**What this task involves:**
Write out the data below exactly, beginning with the first line and ending once the line that has "For these arcs" is written.

== Information given

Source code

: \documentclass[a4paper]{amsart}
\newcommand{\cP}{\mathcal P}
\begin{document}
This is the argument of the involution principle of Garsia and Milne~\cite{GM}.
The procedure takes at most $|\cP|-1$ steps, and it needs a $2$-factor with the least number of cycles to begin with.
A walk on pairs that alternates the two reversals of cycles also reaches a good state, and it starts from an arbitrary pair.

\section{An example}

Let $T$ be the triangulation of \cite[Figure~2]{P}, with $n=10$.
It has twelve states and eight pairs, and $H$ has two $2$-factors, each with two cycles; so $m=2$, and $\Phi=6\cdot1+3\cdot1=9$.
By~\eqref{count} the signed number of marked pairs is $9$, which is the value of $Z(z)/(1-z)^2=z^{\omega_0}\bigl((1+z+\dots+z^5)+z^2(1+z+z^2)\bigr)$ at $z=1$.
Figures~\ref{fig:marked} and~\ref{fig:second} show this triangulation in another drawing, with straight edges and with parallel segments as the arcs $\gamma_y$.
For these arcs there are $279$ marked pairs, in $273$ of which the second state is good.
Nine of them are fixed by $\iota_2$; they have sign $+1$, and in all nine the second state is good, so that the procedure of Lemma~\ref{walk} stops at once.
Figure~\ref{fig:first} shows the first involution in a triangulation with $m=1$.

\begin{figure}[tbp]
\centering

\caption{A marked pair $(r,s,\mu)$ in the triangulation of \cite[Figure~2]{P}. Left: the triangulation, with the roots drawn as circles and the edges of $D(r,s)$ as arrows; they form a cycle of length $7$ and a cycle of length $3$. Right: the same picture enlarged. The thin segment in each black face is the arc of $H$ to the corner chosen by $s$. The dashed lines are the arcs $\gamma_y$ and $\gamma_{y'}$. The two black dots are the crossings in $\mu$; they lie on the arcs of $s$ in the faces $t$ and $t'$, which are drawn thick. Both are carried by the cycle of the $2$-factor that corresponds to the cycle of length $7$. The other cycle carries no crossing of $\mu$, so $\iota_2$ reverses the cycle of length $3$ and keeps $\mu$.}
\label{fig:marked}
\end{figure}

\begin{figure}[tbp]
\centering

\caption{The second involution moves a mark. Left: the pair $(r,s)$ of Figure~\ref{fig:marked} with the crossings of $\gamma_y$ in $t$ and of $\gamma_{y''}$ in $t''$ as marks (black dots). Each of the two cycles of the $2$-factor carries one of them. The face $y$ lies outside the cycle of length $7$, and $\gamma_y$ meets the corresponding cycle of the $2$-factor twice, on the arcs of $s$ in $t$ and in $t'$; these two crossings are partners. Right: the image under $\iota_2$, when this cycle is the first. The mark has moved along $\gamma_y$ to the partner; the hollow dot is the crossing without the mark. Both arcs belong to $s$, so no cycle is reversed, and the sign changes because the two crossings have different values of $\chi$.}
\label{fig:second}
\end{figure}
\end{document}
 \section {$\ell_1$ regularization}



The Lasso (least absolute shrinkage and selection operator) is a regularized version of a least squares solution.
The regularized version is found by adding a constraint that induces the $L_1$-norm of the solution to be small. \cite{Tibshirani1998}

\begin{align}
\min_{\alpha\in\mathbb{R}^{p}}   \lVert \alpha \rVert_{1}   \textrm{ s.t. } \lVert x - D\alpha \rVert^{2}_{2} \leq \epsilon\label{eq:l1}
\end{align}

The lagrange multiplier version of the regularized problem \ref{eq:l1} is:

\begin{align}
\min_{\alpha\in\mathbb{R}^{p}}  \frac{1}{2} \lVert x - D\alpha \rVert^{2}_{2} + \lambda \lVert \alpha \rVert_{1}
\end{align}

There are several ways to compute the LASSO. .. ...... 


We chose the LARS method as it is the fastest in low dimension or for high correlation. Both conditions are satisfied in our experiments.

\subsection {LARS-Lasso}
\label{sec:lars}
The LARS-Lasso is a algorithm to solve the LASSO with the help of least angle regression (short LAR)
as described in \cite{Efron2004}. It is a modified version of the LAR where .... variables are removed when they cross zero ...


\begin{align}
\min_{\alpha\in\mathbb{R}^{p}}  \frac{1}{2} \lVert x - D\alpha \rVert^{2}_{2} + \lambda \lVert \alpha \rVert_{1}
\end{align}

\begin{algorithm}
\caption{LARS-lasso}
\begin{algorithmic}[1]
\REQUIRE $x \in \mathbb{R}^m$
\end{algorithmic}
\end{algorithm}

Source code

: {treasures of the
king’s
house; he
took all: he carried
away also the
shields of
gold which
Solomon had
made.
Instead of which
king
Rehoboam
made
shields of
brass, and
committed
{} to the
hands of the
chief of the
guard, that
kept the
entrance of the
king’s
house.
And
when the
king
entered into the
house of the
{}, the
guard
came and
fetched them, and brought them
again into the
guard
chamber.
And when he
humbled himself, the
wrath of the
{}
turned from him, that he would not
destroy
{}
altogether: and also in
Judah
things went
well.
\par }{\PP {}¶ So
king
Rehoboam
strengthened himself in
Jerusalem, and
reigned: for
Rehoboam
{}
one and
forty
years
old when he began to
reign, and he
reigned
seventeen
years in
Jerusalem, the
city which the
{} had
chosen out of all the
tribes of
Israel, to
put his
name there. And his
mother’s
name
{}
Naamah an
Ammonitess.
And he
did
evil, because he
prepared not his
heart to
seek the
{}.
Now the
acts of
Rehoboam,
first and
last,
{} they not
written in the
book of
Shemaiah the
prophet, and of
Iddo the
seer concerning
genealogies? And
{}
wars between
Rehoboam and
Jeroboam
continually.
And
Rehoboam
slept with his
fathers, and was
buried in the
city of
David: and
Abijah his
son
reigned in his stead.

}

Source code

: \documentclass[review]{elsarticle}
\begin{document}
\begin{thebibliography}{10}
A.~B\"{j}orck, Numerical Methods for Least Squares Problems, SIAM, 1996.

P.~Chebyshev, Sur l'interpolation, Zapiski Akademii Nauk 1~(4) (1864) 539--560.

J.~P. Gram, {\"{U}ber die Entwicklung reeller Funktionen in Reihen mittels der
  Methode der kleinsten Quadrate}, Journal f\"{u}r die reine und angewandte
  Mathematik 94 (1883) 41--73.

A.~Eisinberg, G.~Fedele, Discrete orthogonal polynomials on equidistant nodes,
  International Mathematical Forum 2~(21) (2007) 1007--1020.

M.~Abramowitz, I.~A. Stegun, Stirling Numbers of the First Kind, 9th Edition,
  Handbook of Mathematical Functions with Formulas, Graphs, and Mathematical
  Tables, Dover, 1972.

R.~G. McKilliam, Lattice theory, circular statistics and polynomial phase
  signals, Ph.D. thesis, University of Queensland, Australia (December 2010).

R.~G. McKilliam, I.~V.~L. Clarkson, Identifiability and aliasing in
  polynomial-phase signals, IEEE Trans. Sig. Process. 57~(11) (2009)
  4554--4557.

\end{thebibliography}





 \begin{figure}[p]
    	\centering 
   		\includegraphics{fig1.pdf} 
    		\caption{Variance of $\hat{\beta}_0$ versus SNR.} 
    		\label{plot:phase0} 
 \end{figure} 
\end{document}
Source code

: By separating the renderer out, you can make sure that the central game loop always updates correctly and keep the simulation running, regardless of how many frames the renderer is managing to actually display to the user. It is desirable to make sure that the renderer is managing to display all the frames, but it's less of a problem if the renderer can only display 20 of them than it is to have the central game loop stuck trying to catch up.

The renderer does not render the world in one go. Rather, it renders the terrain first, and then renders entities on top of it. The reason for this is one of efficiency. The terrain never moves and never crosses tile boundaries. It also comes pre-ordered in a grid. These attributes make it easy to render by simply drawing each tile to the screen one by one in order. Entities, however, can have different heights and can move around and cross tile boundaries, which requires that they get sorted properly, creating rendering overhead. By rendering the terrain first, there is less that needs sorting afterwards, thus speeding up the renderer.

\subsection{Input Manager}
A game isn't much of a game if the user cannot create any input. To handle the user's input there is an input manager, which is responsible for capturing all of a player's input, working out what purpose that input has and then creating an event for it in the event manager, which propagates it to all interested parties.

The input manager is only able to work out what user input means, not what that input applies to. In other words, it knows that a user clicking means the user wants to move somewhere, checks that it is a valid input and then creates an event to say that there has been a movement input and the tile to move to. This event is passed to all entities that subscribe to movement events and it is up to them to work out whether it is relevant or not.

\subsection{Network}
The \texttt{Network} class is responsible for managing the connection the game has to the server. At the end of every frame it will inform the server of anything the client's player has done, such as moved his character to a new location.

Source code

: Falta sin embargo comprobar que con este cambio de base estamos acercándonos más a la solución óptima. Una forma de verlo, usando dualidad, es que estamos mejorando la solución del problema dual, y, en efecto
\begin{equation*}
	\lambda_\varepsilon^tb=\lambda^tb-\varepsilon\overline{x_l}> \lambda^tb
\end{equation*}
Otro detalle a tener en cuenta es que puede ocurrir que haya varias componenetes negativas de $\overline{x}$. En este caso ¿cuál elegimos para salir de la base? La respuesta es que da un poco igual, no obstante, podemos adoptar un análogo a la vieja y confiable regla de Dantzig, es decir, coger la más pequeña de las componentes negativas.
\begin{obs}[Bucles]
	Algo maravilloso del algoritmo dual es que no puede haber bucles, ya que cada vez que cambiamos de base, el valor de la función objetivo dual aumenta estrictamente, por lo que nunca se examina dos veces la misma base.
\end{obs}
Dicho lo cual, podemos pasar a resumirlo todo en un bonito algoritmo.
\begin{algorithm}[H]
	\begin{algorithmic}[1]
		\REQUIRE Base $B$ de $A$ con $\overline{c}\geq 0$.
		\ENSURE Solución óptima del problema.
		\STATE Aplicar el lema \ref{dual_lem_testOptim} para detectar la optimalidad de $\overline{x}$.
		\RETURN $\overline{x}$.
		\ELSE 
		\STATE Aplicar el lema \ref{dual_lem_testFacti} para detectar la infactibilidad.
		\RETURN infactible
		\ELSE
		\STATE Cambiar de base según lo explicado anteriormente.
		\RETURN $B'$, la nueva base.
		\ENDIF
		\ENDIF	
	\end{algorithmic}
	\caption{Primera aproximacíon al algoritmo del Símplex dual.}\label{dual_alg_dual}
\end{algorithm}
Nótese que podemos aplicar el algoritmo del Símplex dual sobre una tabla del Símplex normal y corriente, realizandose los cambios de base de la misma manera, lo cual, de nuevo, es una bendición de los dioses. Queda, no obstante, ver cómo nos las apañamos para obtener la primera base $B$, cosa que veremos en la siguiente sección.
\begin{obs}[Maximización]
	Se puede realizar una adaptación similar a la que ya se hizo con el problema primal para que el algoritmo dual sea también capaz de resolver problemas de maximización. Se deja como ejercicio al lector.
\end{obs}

====

**Answer to the problem:**
Source code

: \documentclass[a4paper]{amsart}
\newcommand{\cP}{\mathcal P}
\begin{document}
This is the argument of the involution principle of Garsia and Milne~\cite{GM}.
The procedure takes at most $|\cP|-1$ steps, and it needs a $2$-factor with the least number of cycles to begin with.
A walk on pairs that alternates the two reversals of cycles also reaches a good state, and it starts from an arbitrary pair.

\section{An example}

Let $T$ be the triangulation of \cite[Figure~2]{P}, with $n=10$.
It has twelve states and eight pairs, and $H$ has two $2$-factors, each with two cycles; so $m=2$, and $\Phi=6\cdot1+3\cdot1=9$.
By~\eqref{count} the signed number of marked pairs is $9$, which is the value of $Z(z)/(1-z)^2=z^{\omega_0}\bigl((1+z+\dots+z^5)+z^2(1+z+z^2)\bigr)$ at $z=1$.
Figures~\ref{fig:marked} and~\ref{fig:second} show this triangulation in another drawing, with straight edges and with parallel segments as the arcs $\gamma_y$.
For these arcs there are $279$ marked pairs, in $273$ of which the second state is good.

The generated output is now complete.